Senate Pass Law That Will Cut Funds to Counties That Don’t Clear Pending Bills

In a move that could have significant ramifications for county governments across the nation, the Senate voted on Thursday, May 9, to pass a motion on the Status of Pending Bills with amendments, that threaten to withhold funding from counties failing to settle their pending bills promptly.

The legislation, spearheaded by Narok Senator Ledama Ole Kina, received overwhelming support, with 27 Senators voting in favour, representing a significant step towards addressing the issue of counties’ mounting debts, which stood at more than Ksh156 billion as of March.

The motion voted upon, empowers the national government to cease capitation in counties that neglect to prioritise the payment of their outstanding bills.

Senate adopted the motion with amendments from Homa Bay Senator  Moses Kajwang’s amendment, including a clause mandating counties to submit a payment plan to the Controller of Budget, with pending bills taking precedence as the first charge on the County Revenue Fund. Failure to comply would result in withheld budget releases, effectively compelling counties to address their financial obligations.

A group of governors led by Governor Waiguru addressing the media after a special sitting, April 16.



The legislation further empowers the Controller of Budget to monitor and penalise counties failing to make concerted efforts to clear their outstanding bills. Counties will now be evaluated based on their efforts to settle inherited pending bills when approving exchequer releases, as outlined in the new law.

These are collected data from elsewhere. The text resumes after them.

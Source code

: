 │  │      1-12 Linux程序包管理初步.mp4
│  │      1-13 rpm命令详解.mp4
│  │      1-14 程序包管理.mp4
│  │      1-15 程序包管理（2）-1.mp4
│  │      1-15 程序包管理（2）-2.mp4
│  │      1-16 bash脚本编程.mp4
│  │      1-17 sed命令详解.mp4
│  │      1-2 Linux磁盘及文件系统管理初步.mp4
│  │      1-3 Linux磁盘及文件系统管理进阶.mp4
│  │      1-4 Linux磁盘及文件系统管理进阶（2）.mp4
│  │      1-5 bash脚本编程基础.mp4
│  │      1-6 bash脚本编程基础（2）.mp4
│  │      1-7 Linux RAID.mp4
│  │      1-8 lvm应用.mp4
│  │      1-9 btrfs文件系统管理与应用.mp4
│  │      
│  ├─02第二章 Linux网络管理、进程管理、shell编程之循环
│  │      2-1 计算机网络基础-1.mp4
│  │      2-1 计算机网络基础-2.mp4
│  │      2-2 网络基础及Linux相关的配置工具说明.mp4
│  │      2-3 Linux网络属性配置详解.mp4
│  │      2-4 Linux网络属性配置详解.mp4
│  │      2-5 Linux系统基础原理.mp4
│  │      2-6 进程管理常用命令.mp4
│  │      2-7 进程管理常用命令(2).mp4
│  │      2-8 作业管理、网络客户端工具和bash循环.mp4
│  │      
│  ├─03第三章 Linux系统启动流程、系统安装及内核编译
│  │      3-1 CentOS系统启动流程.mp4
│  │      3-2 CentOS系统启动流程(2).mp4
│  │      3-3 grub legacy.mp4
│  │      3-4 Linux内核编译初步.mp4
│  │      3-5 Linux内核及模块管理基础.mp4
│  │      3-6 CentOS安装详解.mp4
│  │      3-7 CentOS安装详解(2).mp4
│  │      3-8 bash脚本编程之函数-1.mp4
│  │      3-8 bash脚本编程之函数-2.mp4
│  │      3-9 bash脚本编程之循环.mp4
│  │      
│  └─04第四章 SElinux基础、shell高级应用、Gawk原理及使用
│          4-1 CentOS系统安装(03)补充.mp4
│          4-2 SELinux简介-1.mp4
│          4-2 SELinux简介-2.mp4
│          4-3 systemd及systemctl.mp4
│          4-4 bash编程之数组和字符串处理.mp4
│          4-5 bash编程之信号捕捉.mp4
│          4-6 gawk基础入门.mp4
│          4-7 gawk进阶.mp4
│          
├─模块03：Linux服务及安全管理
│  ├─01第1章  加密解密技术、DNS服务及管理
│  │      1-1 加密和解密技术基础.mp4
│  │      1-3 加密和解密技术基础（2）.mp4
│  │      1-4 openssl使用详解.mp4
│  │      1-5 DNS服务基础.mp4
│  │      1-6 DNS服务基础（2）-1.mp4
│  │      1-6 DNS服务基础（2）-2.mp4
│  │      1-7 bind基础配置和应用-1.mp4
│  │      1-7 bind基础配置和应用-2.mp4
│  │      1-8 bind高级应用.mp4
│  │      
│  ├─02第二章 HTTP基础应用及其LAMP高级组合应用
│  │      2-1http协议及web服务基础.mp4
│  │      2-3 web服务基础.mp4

The motion states in part, “Controller of Budget takes into consideration the efforts made by a county government to clear inherited pending bills when approving exchequer releases.”

Further adding, “County governments, in consultation with the Controller of Budget, to provide a budget for completion of all existing projects and that initiation of new projects to cease until completion of the existing projects.”

Controller of Budget Margaret Nyakang’o’s recent report exposed the magnitude of the issue, revealing that counties collectively owe suppliers and contractors over Ksh156.3 billion.

With such substantial outstanding debts, the Senate’s intervention is deemed critical in safeguarding the financial stability of county governments and ensuring the smooth delivery of services to citizens.

The urgency of addressing pending bills is necessary as the government heads to the tail end of this year’s financial year.

Last month, the Senate issued a directive for counties to clear verified pending bills of less than Ksh1 billion by the end of the current financial year, with larger debts expected to be settled by the following year.

In tandem with the Senate’s efforts to address financial accountability, another crucial bill is making strides in the National Assembly.

Majority Leader Kimani Ichung’wa’s proposed amendment to the Public Finance Management Act seeks to compel county assemblies to pass Finance Bills by June 30 each year. This deadline aims to streamline revenue collection processes and prevent revenue loss resulting from delayed passage of Finance Bills by county assemblies.

The proposed amendment responds to a longstanding loophole that has impeded revenue collection efforts in counties, with some assemblies delaying the passage of Finance Bills by several months. 

By enforcing a strict deadline, the government aims to empower counties to implement revised fee structures promptly, thereby optimising revenue generation and enhancing fiscal sustainability.

The National Treasury building in Nairobi County.